Work required: What you give back must match the records below exactly, apart from the pictures, which are omitted.

Saved data entries:
'''

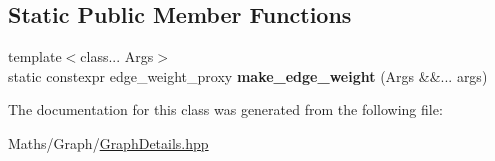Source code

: \subsection*{Static Public Member Functions}
\begin{DoxyCompactItemize}
\item 
\mbox{\label{classsequoia_1_1maths_1_1graph__impl_1_1weight__maker_3_01_node_weight_pooling_00_01_edge_weight9e5a11aa4386c3e35769774740a56bd6_a9daa7dc604ad3003be3341e848093720}} 
{\footnotesize template$<$class... Args$>$ }\\static constexpr edge\+\_\+weight\+\_\+proxy {\bfseries make\+\_\+edge\+\_\+weight} (Args \&\&... args)
\end{DoxyCompactItemize}


The documentation for this class was generated from the following file\+:\begin{DoxyCompactItemize}
\item 
Maths/\+Graph/\mbox{\hyperlink{_graph_details_8hpp}{Graph\+Details.\+hpp}}\end{DoxyCompactItemize}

'''

Task output:
Source code

: \subsection*{Static Public Member Functions}
\begin{DoxyCompactItemize}
\item 
\mbox{\label{classsequoia_1_1maths_1_1graph__impl_1_1weight__maker_3_01_node_weight_pooling_00_01_edge_weight9e5a11aa4386c3e35769774740a56bd6_a9daa7dc604ad3003be3341e848093720}} 
{\footnotesize template$<$class... Args$>$ }\\static constexpr edge\+\_\+weight\+\_\+proxy {\bfseries make\+\_\+edge\+\_\+weight} (Args \&\&... args)
\end{DoxyCompactItemize}


The documentation for this class was generated from the following file\+:\begin{DoxyCompactItemize}
\item 
Maths/\+Graph/\mbox{\hyperlink{_graph_details_8hpp}{Graph\+Details.\+hpp}}\end{DoxyCompactItemize}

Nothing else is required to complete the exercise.